--- Problem to work on ---
Which of the lines below hold the word "lemma"? Pull each of them out.

--- Supplied entries ---
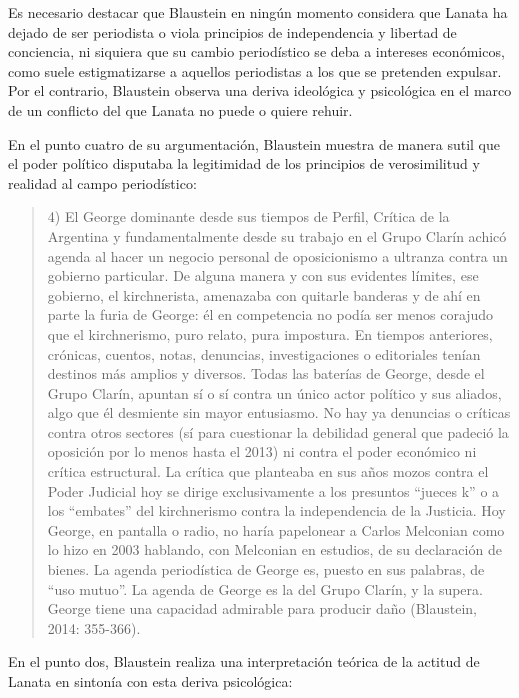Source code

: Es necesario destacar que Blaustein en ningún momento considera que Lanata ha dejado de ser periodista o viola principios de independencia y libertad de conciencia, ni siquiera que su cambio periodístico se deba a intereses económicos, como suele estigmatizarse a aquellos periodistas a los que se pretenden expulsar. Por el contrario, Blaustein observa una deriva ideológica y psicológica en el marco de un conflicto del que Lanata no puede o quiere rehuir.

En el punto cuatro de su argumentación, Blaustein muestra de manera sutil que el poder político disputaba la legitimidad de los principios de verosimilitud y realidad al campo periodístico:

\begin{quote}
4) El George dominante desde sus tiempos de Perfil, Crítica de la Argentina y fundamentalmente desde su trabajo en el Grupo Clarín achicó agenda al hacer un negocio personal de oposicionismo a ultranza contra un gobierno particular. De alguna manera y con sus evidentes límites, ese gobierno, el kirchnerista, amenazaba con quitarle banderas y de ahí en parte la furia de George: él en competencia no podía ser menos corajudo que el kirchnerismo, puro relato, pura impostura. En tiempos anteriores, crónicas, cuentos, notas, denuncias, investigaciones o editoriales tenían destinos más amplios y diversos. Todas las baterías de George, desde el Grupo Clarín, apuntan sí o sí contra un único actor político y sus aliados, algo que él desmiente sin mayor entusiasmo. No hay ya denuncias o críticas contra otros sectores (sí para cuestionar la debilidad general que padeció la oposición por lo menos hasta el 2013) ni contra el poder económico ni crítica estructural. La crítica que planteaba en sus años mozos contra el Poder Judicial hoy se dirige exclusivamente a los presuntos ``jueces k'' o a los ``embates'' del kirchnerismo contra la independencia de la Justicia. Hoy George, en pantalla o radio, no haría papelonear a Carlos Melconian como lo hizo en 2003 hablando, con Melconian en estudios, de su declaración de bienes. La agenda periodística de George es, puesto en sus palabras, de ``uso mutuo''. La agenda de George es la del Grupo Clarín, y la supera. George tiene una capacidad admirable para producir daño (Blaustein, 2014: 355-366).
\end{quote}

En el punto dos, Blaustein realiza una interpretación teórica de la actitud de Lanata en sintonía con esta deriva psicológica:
* * *
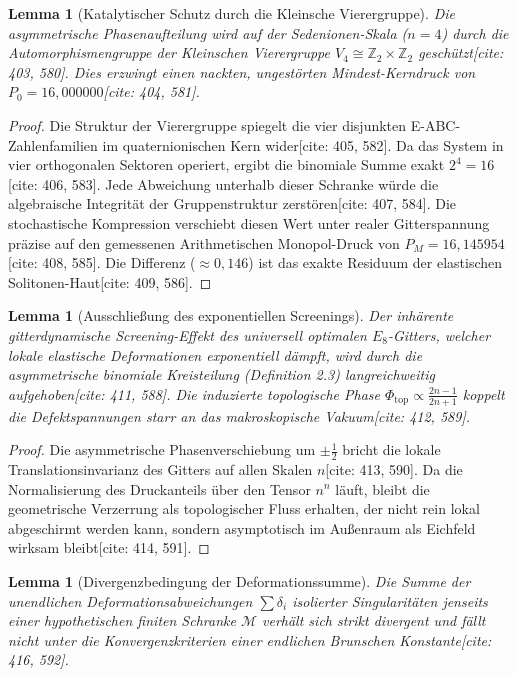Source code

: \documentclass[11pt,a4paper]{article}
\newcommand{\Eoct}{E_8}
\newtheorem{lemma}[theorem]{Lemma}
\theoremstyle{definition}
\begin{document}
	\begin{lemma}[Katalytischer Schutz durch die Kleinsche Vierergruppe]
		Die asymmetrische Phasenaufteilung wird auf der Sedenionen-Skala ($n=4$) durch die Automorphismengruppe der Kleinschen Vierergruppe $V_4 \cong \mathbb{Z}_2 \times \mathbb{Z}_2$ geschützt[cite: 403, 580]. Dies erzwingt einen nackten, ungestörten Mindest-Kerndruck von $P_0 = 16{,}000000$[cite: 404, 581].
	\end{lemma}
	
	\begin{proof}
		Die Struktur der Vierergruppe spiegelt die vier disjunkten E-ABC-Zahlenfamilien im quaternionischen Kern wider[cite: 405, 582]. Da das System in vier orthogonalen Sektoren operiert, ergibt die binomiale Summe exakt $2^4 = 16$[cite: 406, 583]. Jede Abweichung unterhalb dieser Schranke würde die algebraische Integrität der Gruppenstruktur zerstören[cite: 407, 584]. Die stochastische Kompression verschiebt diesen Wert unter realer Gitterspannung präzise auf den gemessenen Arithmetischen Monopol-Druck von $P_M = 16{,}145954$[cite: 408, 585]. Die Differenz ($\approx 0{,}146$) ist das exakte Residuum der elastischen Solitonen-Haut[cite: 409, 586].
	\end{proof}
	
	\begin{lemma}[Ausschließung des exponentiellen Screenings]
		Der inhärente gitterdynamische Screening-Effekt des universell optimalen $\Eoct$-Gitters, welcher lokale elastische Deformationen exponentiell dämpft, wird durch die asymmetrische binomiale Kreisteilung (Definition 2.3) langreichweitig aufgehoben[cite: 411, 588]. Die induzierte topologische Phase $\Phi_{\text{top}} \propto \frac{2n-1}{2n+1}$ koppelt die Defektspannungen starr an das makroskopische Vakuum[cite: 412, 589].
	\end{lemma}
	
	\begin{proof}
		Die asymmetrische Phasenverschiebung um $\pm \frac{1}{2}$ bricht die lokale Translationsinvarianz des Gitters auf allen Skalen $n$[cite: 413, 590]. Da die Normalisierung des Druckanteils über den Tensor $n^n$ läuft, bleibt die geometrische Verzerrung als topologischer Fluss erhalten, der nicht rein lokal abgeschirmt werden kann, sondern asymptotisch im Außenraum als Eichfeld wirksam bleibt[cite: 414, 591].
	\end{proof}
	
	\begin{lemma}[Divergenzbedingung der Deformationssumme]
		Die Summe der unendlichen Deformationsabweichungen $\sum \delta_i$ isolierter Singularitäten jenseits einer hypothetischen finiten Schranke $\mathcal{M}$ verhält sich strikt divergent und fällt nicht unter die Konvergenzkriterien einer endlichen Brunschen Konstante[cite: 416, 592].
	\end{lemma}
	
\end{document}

--- Result for this exercise ---
\newtheorem{lemma}[theorem]{Lemma}
	\begin{lemma}[Katalytischer Schutz durch die Kleinsche Vierergruppe]
	\end{lemma}
	\begin{lemma}[Ausschließung des exponentiellen Screenings]
	\end{lemma}
	\begin{lemma}[Divergenzbedingung der Deformationssumme]
	\end{lemma}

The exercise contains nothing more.